Every line of the material below is to be printed again exactly.
+===+
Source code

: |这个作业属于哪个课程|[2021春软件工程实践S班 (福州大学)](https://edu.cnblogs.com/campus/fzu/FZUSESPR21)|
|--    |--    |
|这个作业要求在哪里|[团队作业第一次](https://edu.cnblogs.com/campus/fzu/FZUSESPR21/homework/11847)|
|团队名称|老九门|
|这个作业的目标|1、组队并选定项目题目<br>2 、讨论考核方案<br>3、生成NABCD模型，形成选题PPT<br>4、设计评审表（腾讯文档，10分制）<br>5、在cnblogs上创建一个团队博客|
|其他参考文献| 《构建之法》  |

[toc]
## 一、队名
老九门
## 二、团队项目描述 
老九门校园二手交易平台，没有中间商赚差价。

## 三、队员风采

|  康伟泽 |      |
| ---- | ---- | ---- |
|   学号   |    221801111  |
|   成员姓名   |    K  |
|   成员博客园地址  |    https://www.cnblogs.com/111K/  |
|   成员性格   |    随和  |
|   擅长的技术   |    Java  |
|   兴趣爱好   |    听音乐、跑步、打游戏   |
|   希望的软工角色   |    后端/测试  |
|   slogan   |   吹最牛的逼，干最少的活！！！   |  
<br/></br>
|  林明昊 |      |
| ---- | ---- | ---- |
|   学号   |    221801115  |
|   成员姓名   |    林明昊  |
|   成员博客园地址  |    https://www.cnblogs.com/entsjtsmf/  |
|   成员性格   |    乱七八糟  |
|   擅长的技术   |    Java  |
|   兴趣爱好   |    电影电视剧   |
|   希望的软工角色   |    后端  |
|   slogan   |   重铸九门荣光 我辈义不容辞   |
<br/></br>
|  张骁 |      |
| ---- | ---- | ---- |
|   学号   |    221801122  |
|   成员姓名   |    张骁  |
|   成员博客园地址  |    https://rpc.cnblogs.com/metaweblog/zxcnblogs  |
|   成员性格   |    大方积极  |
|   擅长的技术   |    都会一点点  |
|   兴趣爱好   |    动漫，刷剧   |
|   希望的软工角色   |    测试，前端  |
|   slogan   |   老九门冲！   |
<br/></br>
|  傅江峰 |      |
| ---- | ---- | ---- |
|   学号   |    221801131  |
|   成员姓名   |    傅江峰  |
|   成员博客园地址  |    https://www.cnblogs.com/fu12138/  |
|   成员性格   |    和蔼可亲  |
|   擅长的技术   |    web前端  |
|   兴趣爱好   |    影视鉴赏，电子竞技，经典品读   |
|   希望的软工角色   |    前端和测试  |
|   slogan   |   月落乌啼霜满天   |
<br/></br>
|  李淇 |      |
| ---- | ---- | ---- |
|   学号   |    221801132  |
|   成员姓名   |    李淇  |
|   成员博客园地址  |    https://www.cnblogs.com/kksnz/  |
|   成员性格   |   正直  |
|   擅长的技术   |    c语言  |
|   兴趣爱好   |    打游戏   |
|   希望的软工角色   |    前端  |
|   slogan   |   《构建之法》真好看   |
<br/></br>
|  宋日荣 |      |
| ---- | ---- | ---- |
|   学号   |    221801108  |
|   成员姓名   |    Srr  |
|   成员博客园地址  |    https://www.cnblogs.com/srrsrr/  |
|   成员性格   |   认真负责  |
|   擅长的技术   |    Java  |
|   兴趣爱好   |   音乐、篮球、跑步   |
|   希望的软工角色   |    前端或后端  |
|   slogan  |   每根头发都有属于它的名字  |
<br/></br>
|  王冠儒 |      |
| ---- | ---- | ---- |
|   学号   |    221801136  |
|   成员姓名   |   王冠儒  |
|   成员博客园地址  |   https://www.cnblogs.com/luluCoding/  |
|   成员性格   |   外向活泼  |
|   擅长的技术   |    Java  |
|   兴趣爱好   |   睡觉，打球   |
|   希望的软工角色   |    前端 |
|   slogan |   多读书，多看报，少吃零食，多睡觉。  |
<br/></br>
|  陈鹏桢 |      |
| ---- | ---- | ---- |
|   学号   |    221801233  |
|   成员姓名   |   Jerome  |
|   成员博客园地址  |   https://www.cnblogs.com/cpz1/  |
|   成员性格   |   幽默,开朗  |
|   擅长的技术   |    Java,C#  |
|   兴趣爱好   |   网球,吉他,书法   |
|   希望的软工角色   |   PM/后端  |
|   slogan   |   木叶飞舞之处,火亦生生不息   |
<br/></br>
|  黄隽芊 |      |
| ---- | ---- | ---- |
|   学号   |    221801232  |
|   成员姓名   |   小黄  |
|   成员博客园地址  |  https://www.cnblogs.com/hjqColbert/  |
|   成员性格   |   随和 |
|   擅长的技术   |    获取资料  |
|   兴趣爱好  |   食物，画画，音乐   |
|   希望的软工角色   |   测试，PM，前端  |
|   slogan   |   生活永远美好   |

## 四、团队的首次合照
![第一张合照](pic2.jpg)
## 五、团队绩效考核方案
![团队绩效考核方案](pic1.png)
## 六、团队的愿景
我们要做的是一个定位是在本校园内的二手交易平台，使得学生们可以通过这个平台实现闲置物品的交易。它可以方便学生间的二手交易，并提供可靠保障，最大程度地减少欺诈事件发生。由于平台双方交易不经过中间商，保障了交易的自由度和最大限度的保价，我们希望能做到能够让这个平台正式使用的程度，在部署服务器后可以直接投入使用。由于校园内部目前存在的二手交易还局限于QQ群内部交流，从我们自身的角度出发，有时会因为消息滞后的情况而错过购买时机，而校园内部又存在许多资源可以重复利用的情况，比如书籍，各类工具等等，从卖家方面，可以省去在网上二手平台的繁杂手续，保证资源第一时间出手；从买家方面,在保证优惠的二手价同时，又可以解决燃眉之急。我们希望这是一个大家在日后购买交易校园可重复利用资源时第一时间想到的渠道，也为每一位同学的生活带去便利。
+===+
# TASK ANSWER:
Source code

: |这个作业属于哪个课程|[2021春软件工程实践S班 (福州大学)](https://edu.cnblogs.com/campus/fzu/FZUSESPR21)|
|--    |--    |
|这个作业要求在哪里|[团队作业第一次](https://edu.cnblogs.com/campus/fzu/FZUSESPR21/homework/11847)|
|团队名称|老九门|
|这个作业的目标|1、组队并选定项目题目<br>2 、讨论考核方案<br>3、生成NABCD模型，形成选题PPT<br>4、设计评审表（腾讯文档，10分制）<br>5、在cnblogs上创建一个团队博客|
|其他参考文献| 《构建之法》  |

[toc]
## 一、队名
老九门
## 二、团队项目描述 
老九门校园二手交易平台，没有中间商赚差价。

## 三、队员风采

|  康伟泽 |      |
| ---- | ---- | ---- |
|   学号   |    221801111  |
|   成员姓名   |    K  |
|   成员博客园地址  |    https://www.cnblogs.com/111K/  |
|   成员性格   |    随和  |
|   擅长的技术   |    Java  |
|   兴趣爱好   |    听音乐、跑步、打游戏   |
|   希望的软工角色   |    后端/测试  |
|   slogan   |   吹最牛的逼，干最少的活！！！   |  
<br/></br>
|  林明昊 |      |
| ---- | ---- | ---- |
|   学号   |    221801115  |
|   成员姓名   |    林明昊  |
|   成员博客园地址  |    https://www.cnblogs.com/entsjtsmf/  |
|   成员性格   |    乱七八糟  |
|   擅长的技术   |    Java  |
|   兴趣爱好   |    电影电视剧   |
|   希望的软工角色   |    后端  |
|   slogan   |   重铸九门荣光 我辈义不容辞   |
<br/></br>
|  张骁 |      |
| ---- | ---- | ---- |
|   学号   |    221801122  |
|   成员姓名   |    张骁  |
|   成员博客园地址  |    https://rpc.cnblogs.com/metaweblog/zxcnblogs  |
|   成员性格   |    大方积极  |
|   擅长的技术   |    都会一点点  |
|   兴趣爱好   |    动漫，刷剧   |
|   希望的软工角色   |    测试，前端  |
|   slogan   |   老九门冲！   |
<br/></br>
|  傅江峰 |      |
| ---- | ---- | ---- |
|   学号   |    221801131  |
|   成员姓名   |    傅江峰  |
|   成员博客园地址  |    https://www.cnblogs.com/fu12138/  |
|   成员性格   |    和蔼可亲  |
|   擅长的技术   |    web前端  |
|   兴趣爱好   |    影视鉴赏，电子竞技，经典品读   |
|   希望的软工角色   |    前端和测试  |
|   slogan   |   月落乌啼霜满天   |
<br/></br>
|  李淇 |      |
| ---- | ---- | ---- |
|   学号   |    221801132  |
|   成员姓名   |    李淇  |
|   成员博客园地址  |    https://www.cnblogs.com/kksnz/  |
|   成员性格   |   正直  |
|   擅长的技术   |    c语言  |
|   兴趣爱好   |    打游戏   |
|   希望的软工角色   |    前端  |
|   slogan   |   《构建之法》真好看   |
<br/></br>
|  宋日荣 |      |
| ---- | ---- | ---- |
|   学号   |    221801108  |
|   成员姓名   |    Srr  |
|   成员博客园地址  |    https://www.cnblogs.com/srrsrr/  |
|   成员性格   |   认真负责  |
|   擅长的技术   |    Java  |
|   兴趣爱好   |   音乐、篮球、跑步   |
|   希望的软工角色   |    前端或后端  |
|   slogan  |   每根头发都有属于它的名字  |
<br/></br>
|  王冠儒 |      |
| ---- | ---- | ---- |
|   学号   |    221801136  |
|   成员姓名   |   王冠儒  |
|   成员博客园地址  |   https://www.cnblogs.com/luluCoding/  |
|   成员性格   |   外向活泼  |
|   擅长的技术   |    Java  |
|   兴趣爱好   |   睡觉，打球   |
|   希望的软工角色   |    前端 |
|   slogan |   多读书，多看报，少吃零食，多睡觉。  |
<br/></br>
|  陈鹏桢 |      |
| ---- | ---- | ---- |
|   学号   |    221801233  |
|   成员姓名   |   Jerome  |
|   成员博客园地址  |   https://www.cnblogs.com/cpz1/  |
|   成员性格   |   幽默,开朗  |
|   擅长的技术   |    Java,C#  |
|   兴趣爱好   |   网球,吉他,书法   |
|   希望的软工角色   |   PM/后端  |
|   slogan   |   木叶飞舞之处,火亦生生不息   |
<br/></br>
|  黄隽芊 |      |
| ---- | ---- | ---- |
|   学号   |    221801232  |
|   成员姓名   |   小黄  |
|   成员博客园地址  |  https://www.cnblogs.com/hjqColbert/  |
|   成员性格   |   随和 |
|   擅长的技术   |    获取资料  |
|   兴趣爱好  |   食物，画画，音乐   |
|   希望的软工角色   |   测试，PM，前端  |
|   slogan   |   生活永远美好   |

## 四、团队的首次合照
![第一张合照](pic2.jpg)
## 五、团队绩效考核方案
![团队绩效考核方案](pic1.png)
## 六、团队的愿景
我们要做的是一个定位是在本校园内的二手交易平台，使得学生们可以通过这个平台实现闲置物品的交易。它可以方便学生间的二手交易，并提供可靠保障，最大程度地减少欺诈事件发生。由于平台双方交易不经过中间商，保障了交易的自由度和最大限度的保价，我们希望能做到能够让这个平台正式使用的程度，在部署服务器后可以直接投入使用。由于校园内部目前存在的二手交易还局限于QQ群内部交流，从我们自身的角度出发，有时会因为消息滞后的情况而错过购买时机，而校园内部又存在许多资源可以重复利用的情况，比如书籍，各类工具等等，从卖家方面，可以省去在网上二手平台的繁杂手续，保证资源第一时间出手；从买家方面,在保证优惠的二手价同时，又可以解决燃眉之急。我们希望这是一个大家在日后购买交易校园可重复利用资源时第一时间想到的渠道，也为每一位同学的生活带去便利。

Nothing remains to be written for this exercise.